◆ Directions: Read the listing below. Then repeat it exactly.

◆ Data provided:
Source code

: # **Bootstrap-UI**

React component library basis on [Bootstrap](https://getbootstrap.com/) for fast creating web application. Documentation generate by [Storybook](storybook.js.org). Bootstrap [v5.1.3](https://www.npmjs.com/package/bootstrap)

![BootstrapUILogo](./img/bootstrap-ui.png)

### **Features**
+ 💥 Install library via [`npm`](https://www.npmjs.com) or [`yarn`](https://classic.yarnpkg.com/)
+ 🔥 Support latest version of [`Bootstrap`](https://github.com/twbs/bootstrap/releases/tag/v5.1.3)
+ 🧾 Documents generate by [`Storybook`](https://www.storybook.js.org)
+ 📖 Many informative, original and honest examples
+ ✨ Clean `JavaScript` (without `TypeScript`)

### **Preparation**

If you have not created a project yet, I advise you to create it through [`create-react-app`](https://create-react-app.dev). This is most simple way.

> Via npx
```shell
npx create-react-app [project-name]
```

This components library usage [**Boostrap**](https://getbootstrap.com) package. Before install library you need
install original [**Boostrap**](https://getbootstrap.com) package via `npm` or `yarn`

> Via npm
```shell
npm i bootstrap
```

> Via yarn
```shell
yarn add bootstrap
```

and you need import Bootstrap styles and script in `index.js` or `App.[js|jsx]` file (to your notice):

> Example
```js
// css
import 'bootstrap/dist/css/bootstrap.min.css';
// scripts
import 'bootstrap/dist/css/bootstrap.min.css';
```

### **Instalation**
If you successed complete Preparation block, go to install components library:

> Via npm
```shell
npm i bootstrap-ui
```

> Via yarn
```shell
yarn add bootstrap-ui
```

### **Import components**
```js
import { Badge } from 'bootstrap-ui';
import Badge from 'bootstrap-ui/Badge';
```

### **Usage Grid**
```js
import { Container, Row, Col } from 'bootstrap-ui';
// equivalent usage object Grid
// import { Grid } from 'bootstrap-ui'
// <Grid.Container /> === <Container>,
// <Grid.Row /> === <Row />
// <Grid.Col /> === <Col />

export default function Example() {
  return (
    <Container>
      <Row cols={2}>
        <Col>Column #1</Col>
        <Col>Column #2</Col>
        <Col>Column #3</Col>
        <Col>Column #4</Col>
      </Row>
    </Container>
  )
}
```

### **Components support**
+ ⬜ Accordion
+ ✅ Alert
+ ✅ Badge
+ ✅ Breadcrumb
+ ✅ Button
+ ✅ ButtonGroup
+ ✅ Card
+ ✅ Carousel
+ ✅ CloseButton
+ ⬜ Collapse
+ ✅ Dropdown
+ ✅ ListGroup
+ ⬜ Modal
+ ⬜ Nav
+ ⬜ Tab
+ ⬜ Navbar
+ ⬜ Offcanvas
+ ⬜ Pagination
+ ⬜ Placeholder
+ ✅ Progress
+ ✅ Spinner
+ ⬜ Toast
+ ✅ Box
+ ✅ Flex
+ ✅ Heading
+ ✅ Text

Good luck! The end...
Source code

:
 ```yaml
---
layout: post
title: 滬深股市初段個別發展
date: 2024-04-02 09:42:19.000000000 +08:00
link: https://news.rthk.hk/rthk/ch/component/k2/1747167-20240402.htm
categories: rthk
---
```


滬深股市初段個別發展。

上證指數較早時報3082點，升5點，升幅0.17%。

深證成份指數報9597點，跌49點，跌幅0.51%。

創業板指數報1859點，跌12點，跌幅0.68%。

◆ Answer:
Source code

: # **Bootstrap-UI**

React component library basis on [Bootstrap](https://getbootstrap.com/) for fast creating web application. Documentation generate by [Storybook](storybook.js.org). Bootstrap [v5.1.3](https://www.npmjs.com/package/bootstrap)

![BootstrapUILogo](./img/bootstrap-ui.png)

### **Features**
+ 💥 Install library via [`npm`](https://www.npmjs.com) or [`yarn`](https://classic.yarnpkg.com/)
+ 🔥 Support latest version of [`Bootstrap`](https://github.com/twbs/bootstrap/releases/tag/v5.1.3)
+ 🧾 Documents generate by [`Storybook`](https://www.storybook.js.org)
+ 📖 Many informative, original and honest examples
+ ✨ Clean `JavaScript` (without `TypeScript`)

### **Preparation**

If you have not created a project yet, I advise you to create it through [`create-react-app`](https://create-react-app.dev). This is most simple way.

> Via npx
```shell
npx create-react-app [project-name]
```

This components library usage [**Boostrap**](https://getbootstrap.com) package. Before install library you need
install original [**Boostrap**](https://getbootstrap.com) package via `npm` or `yarn`

> Via npm
```shell
npm i bootstrap
```

> Via yarn
```shell
yarn add bootstrap
```

and you need import Bootstrap styles and script in `index.js` or `App.[js|jsx]` file (to your notice):

> Example
```js
// css
import 'bootstrap/dist/css/bootstrap.min.css';
// scripts
import 'bootstrap/dist/css/bootstrap.min.css';
```

### **Instalation**
If you successed complete Preparation block, go to install components library:

> Via npm
```shell
npm i bootstrap-ui
```

> Via yarn
```shell
yarn add bootstrap-ui
```

### **Import components**
```js
import { Badge } from 'bootstrap-ui';
import Badge from 'bootstrap-ui/Badge';
```

### **Usage Grid**
```js
import { Container, Row, Col } from 'bootstrap-ui';
// equivalent usage object Grid
// import { Grid } from 'bootstrap-ui'
// <Grid.Container /> === <Container>,
// <Grid.Row /> === <Row />
// <Grid.Col /> === <Col />

export default function Example() {
  return (
    <Container>
      <Row cols={2}>
        <Col>Column #1</Col>
        <Col>Column #2</Col>
        <Col>Column #3</Col>
        <Col>Column #4</Col>
      </Row>
    </Container>
  )
}
```

### **Components support**
+ ⬜ Accordion
+ ✅ Alert
+ ✅ Badge
+ ✅ Breadcrumb
+ ✅ Button
+ ✅ ButtonGroup
+ ✅ Card
+ ✅ Carousel
+ ✅ CloseButton
+ ⬜ Collapse
+ ✅ Dropdown
+ ✅ ListGroup
+ ⬜ Modal
+ ⬜ Nav
+ ⬜ Tab
+ ⬜ Navbar
+ ⬜ Offcanvas
+ ⬜ Pagination
+ ⬜ Placeholder
+ ✅ Progress
+ ✅ Spinner
+ ⬜ Toast
+ ✅ Box
+ ✅ Flex
+ ✅ Heading
+ ✅ Text

Good luck! The end...
Source code

:
 ```yaml
---
layout: post
title: 滬深股市初段個別發展
date: 2024-04-02 09:42:19.000000000 +08:00
link: https://news.rthk.hk/rthk/ch/component/k2/1747167-20240402.htm
categories: rthk
---
```


滬深股市初段個別發展。

上證指數較早時報3082點，升5點，升幅0.17%。

深證成份指數報9597點，跌49點，跌幅0.51%。

創業板指數報1859點，跌12點，跌幅0.68%。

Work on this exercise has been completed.